■ **Records for this exercise**:
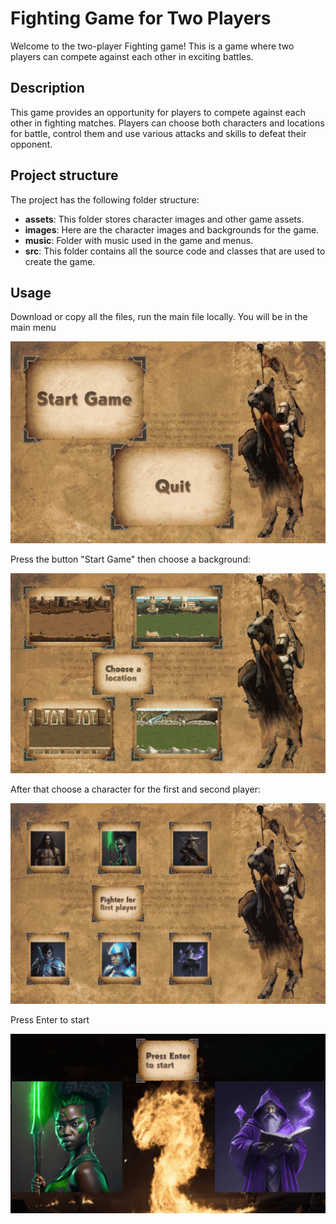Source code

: # Fighting Game for Two Players

Welcome to the two-player Fighting game! This is a game where two players can compete against each other in exciting battles.

## Description

This game provides an opportunity for players to compete against each other in fighting matches. Players can choose both characters and locations for battle, control them and use various attacks and skills to defeat their opponent.

## Project structure

The project has the following folder structure:

- **assets**: This folder stores character images and other game assets.
- **images**: Here are the character images and backgrounds for the game.
- **music**: Folder with music used in the game and menus.
- **src**: This folder contains all the source code and classes that are used to create the game.
  
## Usage

Download or copy all the files, run the main file locally. You will be in the main menu

![Menu](https://github.com/myryota/py-project/blob/dev/docs/1%20(3)%20(1).png)

Press the button "Start Game" then choose a background:

![Menu](https://github.com/myryota/py-project/blob/dev/docs/2.png)

After that choose a character for the first and second player:

![Menu](https://github.com/myryota/py-project/blob/dev/docs/3.png)

Press Enter to start

![Menu](https://github.com/myryota/py-project/blob/dev/docs/5.png)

■ **The task**:
A verbatim copy of the records above, without pictures, is required.

■ **Response area**:
Source code

: # Fighting Game for Two Players

Welcome to the two-player Fighting game! This is a game where two players can compete against each other in exciting battles.

## Description

This game provides an opportunity for players to compete against each other in fighting matches. Players can choose both characters and locations for battle, control them and use various attacks and skills to defeat their opponent.

## Project structure

The project has the following folder structure:

- **assets**: This folder stores character images and other game assets.
- **images**: Here are the character images and backgrounds for the game.
- **music**: Folder with music used in the game and menus.
- **src**: This folder contains all the source code and classes that are used to create the game.
  
## Usage

Download or copy all the files, run the main file locally. You will be in the main menu

![Menu](https://github.com/myryota/py-project/blob/dev/docs/1%20(3)%20(1).png)

Press the button "Start Game" then choose a background:

![Menu](https://github.com/myryota/py-project/blob/dev/docs/2.png)

After that choose a character for the first and second player:

![Menu](https://github.com/myryota/py-project/blob/dev/docs/3.png)

Press Enter to start

![Menu](https://github.com/myryota/py-project/blob/dev/docs/5.png)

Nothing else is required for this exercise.